小野さんのトヨタ入社は2005年。スポーツカー「トヨタ86」の企画などを担当して順風だった14年春、転機が訪れた。大型連休前、上司から労働組合専従への異動を告げられた。「異動先の選択肢になかった」と頭が真っ白になった。
組合活動に強い関心があったわけでもない。しかし、「組合員のためにパフォーマンスを発揮しないと背信になる」と気持ちを切り替えた。組合の副執行委員長として経営陣とカーボンニュートラル(温室効果ガス排出量実質ゼロ)について議論すると「欧州メーカーは電気自動車へのゲームチェンジをしかけてきた。雇用の問題であり、日本のモノづくりを守らないといけない」と、熱い思いがこみ上げてきた。
21年に職場復帰すると豊田章男社長(当時)のトップサポート渉外チームに配属された。政府や業界団体との交渉が増えた。国益のために働く経済産業省の若手官僚にも感化され、闘争心が高まった。そして40歳となった節目、「トヨタの看板なしで勝負したい。脱炭素の取り組みは全産業で必要であり、雇用を守ることにもつながる」と意志を固めた。
周囲の反対があったが、ゼロボードの“30番目”の社員として入社した。いま、営業本部長となって約170人の社員の命運を握る。「大切なのは一人ひとりが能力を発揮し、幸せに働けるかどうか。組織の大きさが違っても根本的には変わらない」と、組合時代の責任感をのぞかせる。

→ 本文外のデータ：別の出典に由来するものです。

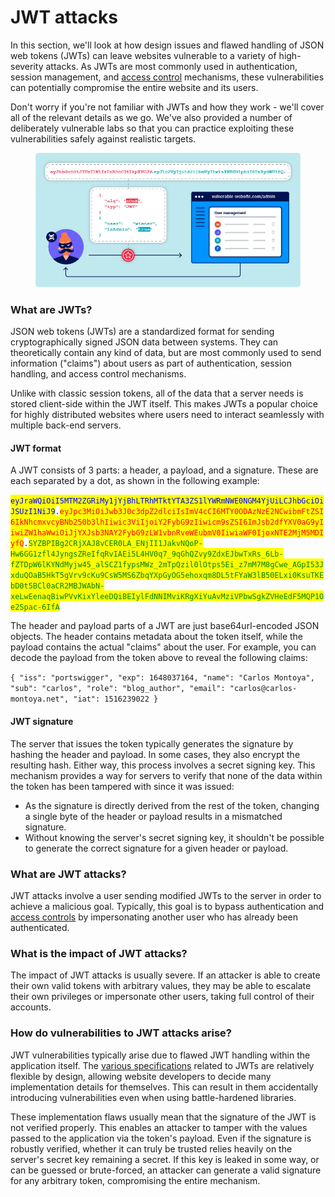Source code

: # JWT attacks

In this section, we'll look at how design issues and flawed handling of JSON web tokens (JWTs) can leave websites vulnerable to a variety of high-severity attacks. As JWTs are most commonly used in authentication, session management, and [access control](https://portswigger.net/web-security/access-control) mechanisms, these vulnerabilities can potentially compromise the entire website and its users.

Don't worry if you're not familiar with JWTs and how they work - we'll cover all of the relevant details as we go. We've also provided a number of deliberately vulnerable labs so that you can practice exploiting these vulnerabilities safely against realistic targets.

<figure><img src="../../.gitbook/assets/image (3).png" alt=""><figcaption></figcaption></figure>

### What are JWTs? <a href="#what-are-jwts" id="what-are-jwts"></a>

JSON web tokens (JWTs) are a standardized format for sending cryptographically signed JSON data between systems. They can theoretically contain any kind of data, but are most commonly used to send information ("claims") about users as part of authentication, session handling, and access control mechanisms.

Unlike with classic session tokens, all of the data that a server needs is stored client-side within the JWT itself. This makes JWTs a popular choice for highly distributed websites where users need to interact seamlessly with multiple back-end servers.

#### JWT format <a href="#jwt-format" id="jwt-format"></a>

A JWT consists of 3 parts: a header, a payload, and a signature. These are each separated by a dot, as shown in the following example:

<mark style="color:blue;">`eyJraWQiOiI5MTM2ZGRiMy1jYjBhLTRhMTktYTA3ZS1lYWRmNWE0NGM4YjUiLCJhbGciOiJSUzI1NiJ9`</mark>`.`<mark style="color:red;">`eyJpc3MiOiJwb3J0c3dpZ2dlciIsImV4cCI6MTY0ODAzNzE2NCwibmFtZSI6IkNhcmxvcyBNb250b3lhIiwic3ViIjoiY2FybG9zIiwicm9sZSI6ImJsb2dfYXV0aG9yIiwiZW1haWwiOiJjYXJsb3NAY2FybG9zLW1vbnRveWEubmV0IiwiaWF0IjoxNTE2MjM5MDIyfQ`</mark>`.`<mark style="color:green;">`SYZBPIBg2CRjXAJ8vCER0LA_ENjII1JakvNQoP-Hw6GG1zfl4JyngsZReIfqRvIAEi5L4HV0q7_9qGhQZvy9ZdxEJbwTxRs_6Lb-fZTDpW6lKYNdMyjw45_alSCZ1fypsMWz_2mTpQzil0lOtps5Ei_z7mM7M8gCwe_AGpI53JxduQOaB5HkT5gVrv9cKu9CsW5MS6ZbqYXpGyOG5ehoxqm8DL5tFYaW3lB50ELxi0KsuTKEbD0t5BCl0aCR2MBJWAbN-xeLwEenaqBiwPVvKixYleeDQiBEIylFdNNIMviKRgXiYuAvMziVPbwSgkZVHeEdF5MQP1Oe2Spac-6IfA`</mark>

The header and payload parts of a JWT are just base64url-encoded JSON objects. The header contains metadata about the token itself, while the payload contains the actual "claims" about the user. For example, you can decode the payload from the token above to reveal the following claims:

`{ "iss": "portswigger", "exp": 1648037164, "name": "Carlos Montoya", "sub": "carlos", "role": "blog_author", "email": "carlos@carlos-montoya.net", "iat": 1516239022 }`

#### JWT signature <a href="#jwt-signature" id="jwt-signature"></a>

The server that issues the token typically generates the signature by hashing the header and payload. In some cases, they also encrypt the resulting hash. Either way, this process involves a secret signing key. This mechanism provides a way for servers to verify that none of the data within the token has been tampered with since it was issued:

* As the signature is directly derived from the rest of the token, changing a single byte of the header or payload results in a mismatched signature.
* Without knowing the server's secret signing key, it shouldn't be possible to generate the correct signature for a given header or payload.

### What are JWT attacks? <a href="#what-are-jwt-attacks" id="what-are-jwt-attacks"></a>

JWT attacks involve a user sending modified JWTs to the server in order to achieve a malicious goal. Typically, this goal is to bypass authentication and [access controls](https://portswigger.net/web-security/access-control) by impersonating another user who has already been authenticated.

### What is the impact of JWT attacks? <a href="#what-is-the-impact-of-jwt-attacks" id="what-is-the-impact-of-jwt-attacks"></a>

The impact of JWT attacks is usually severe. If an attacker is able to create their own valid tokens with arbitrary values, they may be able to escalate their own privileges or impersonate other users, taking full control of their accounts.

### How do vulnerabilities to JWT attacks arise? <a href="#how-do-vulnerabilities-to-jwt-attacks-arise" id="how-do-vulnerabilities-to-jwt-attacks-arise"></a>

JWT vulnerabilities typically arise due to flawed JWT handling within the application itself. The [various specifications](https://portswigger.net/web-security/jwt#jwt-vs-jws-vs-jwe) related to JWTs are relatively flexible by design, allowing website developers to decide many implementation details for themselves. This can result in them accidentally introducing vulnerabilities even when using battle-hardened libraries.

These implementation flaws usually mean that the signature of the JWT is not verified properly. This enables an attacker to tamper with the values passed to the application via the token's payload. Even if the signature is robustly verified, whether it can truly be trusted relies heavily on the server's secret key remaining a secret. If this key is leaked in some way, or can be guessed or brute-forced, an attacker can generate a valid signature for any arbitrary token, compromising the entire mechanism.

ほかにもトヨタ時代の経験が大きな財産だ。「豊田社長(当時)は『対立軸を作ってはならぬ』と言われた。いま、その言葉の意味を痛感している」と語る。脱炭素は全世界共通の目標であり、競争相手を冷静に見定める。そして、日本のモノづくりと雇用を守るため「もっと果たす役割がある」と自身を鼓舞する。(随時掲載)
【略歴】おの・たいじ 2005年トヨタ自動車入社、22年ゼロボード入社。42歳。モットーは「今という瞬間、瞬間を全力で生きる」、好きな言葉は「産業報国」。